Supervised fine-tuning (or SFT for short) is a crucial step in RLHF. In TRL we provide an easy-to-use API to create your SFT models and train them with few lines of code on your dataset.

[Python Script](https://github.com/huggingface/trl/blob/main/examples/scripts/sft.py)

In [1]:
# !pip3 install peft==0.7.1
# !pip3 install trl==0.7.4
# !pip3 install transformer==4.36.2

In [2]:
import transformers
transformers.__version__

  from .autonotebook import tqdm as notebook_tqdm


'4.36.2'

In [3]:
import trl
trl.__version__



'0.7.4'

In [4]:
import os
import torch

device = torch.device('cuda' if torch.cuda.is_available() else 'cpu')
device

device(type='cuda')

## Instruction-Tuning
Train on completions only
- Use the DataCollatorForCompletionOnlyLM to train your model on the generated prompts only.
- Note that this works only in the case when packing=False.
- To instantiate that collator for instruction data, pass a response template and the tokenizer. 

In [5]:
# Step 1: Load the dataset
from datasets import load_dataset

train_set = load_dataset('json', data_files='dataset/alpaca_data.json', split='train')
eval_set = load_dataset("tatsu-lab/alpaca_eval", split='eval')
eval_set = eval_set.remove_columns(["generator", "dataset"])
eval_set

Generating train split: 52002 examples [00:00, 111072.45 examples/s]
You can avoid this message in future by passing the argument `trust_remote_code=True`.
Passing `trust_remote_code=True` will be mandatory to load this dataset from the next major release of `datasets`.


Dataset({
    features: ['instruction', 'output'],
    num_rows: 805
})

In [6]:
# Step 2: Load the model & Tokenizer
from transformers import AutoModelForCausalLM, AutoTokenizer

model_name_or_path = "distilgpt2"

model = AutoModelForCausalLM.from_pretrained(
    model_name_or_path,
    device_map = 'auto')

tokenizer = AutoTokenizer.from_pretrained(
    model_name_or_path)

tokenizer.pad_token = tokenizer.eos_token

# Make sure to pass a correct value for max_seq_length as the default value will be set to min(tokenizer.model_max_length, 1024).
max_seq_length = min(tokenizer.model_max_length, 1024)
max_seq_length

1024

In [7]:
def formatting_prompts_func(examples):
	output_texts = []

	for i in range(len(examples['instruction'])):
		if 'input' in examples.keys():
			input_text = examples["input"][i] 
		else:
			input_text = None
	
		if input_text:
			text = f"""
Below is an instruction that describes a task, paired with an input that provides further context.
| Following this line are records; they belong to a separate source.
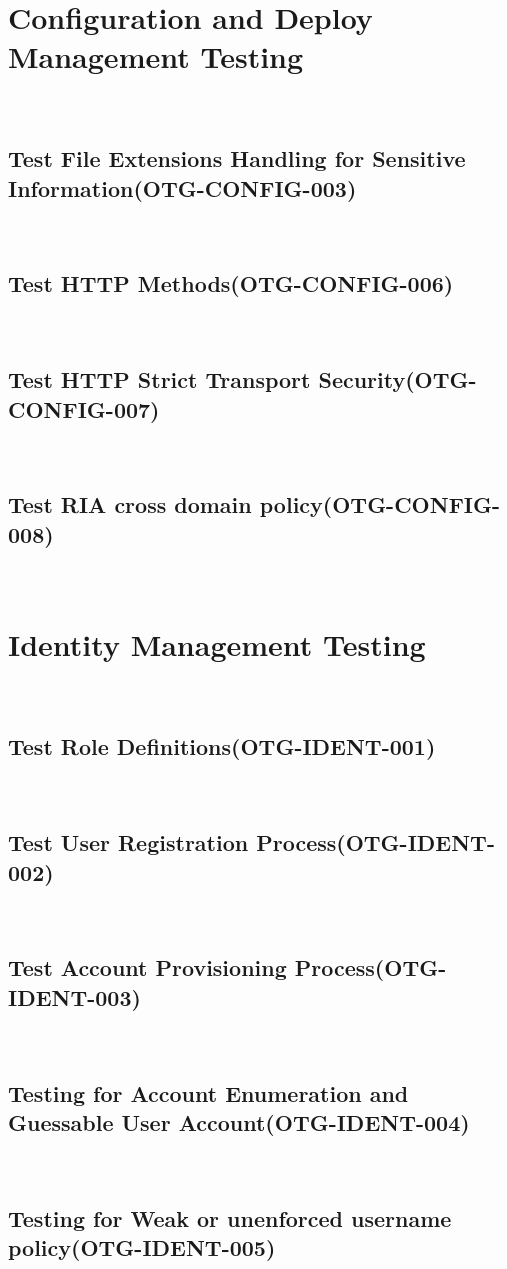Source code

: \documentclass[headsepline,footsepline,footinclude=false,oneside,fontsize=11pt,paper=a4,listof=totoc,bibliography=totoc]{scrbook} %
\begin{document}
\pagebreak 


\section{Configuration and Deploy Management Testing}\
\subsection{Test File Extensions Handling for Sensitive Information(OTG-CONFIG-003)}\
\pagebreak 
\subsection{Test HTTP Methods(OTG-CONFIG-006)}\
\pagebreak 
\subsection{Test HTTP Strict Transport Security(OTG-CONFIG-007)}\
\pagebreak 
\subsection{Test RIA cross domain policy(OTG-CONFIG-008)}\

 
\pagebreak 
\section{Identity Management Testing}\
\subsection{Test Role Definitions(OTG-IDENT-001)}\
\pagebreak 
\subsection{Test User Registration Process(OTG-IDENT-002)}\
\pagebreak 
\subsection{Test Account Provisioning Process(OTG-IDENT-003)}\
\pagebreak 
\subsection{Testing for Account Enumeration and Guessable User Account(OTG-IDENT-004)}\
\pagebreak 
\subsection{Testing for Weak or unenforced username policy(OTG-IDENT-005)}\
 
\end{document}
Write a response that appropriately completes the request.

### Instruction:
{examples["instruction"][i]}

### Input:
{input_text}

### Response:
{examples["output"][i]}
""".strip()
			
		else:
			text = f"""
Below is an instruction that describes a task, paired with an input that provides further context. Write a response that appropriately completes the request.

### Instruction:
{examples["instruction"][i]}

### Response:
{examples["output"][i]}
""".strip()

		output_texts.append(text)

	return output_texts

In [8]:
# use the DataCollatorForCompletionOnlyLM to train your model on the generated prompts only
from trl import SFTTrainer, DataCollatorForCompletionOnlyLM
from transformers import TrainingArguments

In [9]:
response_template = "### Response:"
collator = DataCollatorForCompletionOnlyLM(response_template, tokenizer=tokenizer)
collator

output_path = './results'
final_output_path = './results/final'

training_args = TrainingArguments(
    output_dir = output_path, #default = 'tmp_trainer'
    save_strategy = 'epoch',
    gradient_checkpointing = True,
    per_device_train_batch_size = 2,
    per_device_eval_batch_size = 2,
    num_train_epochs = 3, #default = 3
)

trainer = SFTTrainer(
    model,
    args = training_args,
    train_dataset = train_set.select(range(1000)),
    eval_dataset = eval_set,
    formatting_func = formatting_prompts_func,
    data_collator = collator,
    max_seq_length = max_seq_length,
)

trainer.train()

Map: 100%|██████████| 1000/1000 [00:00<00:00, 5266.33 examples/s]
Map: 100%|██████████| 805/805 [00:00<00:00, 3272.39 examples/s]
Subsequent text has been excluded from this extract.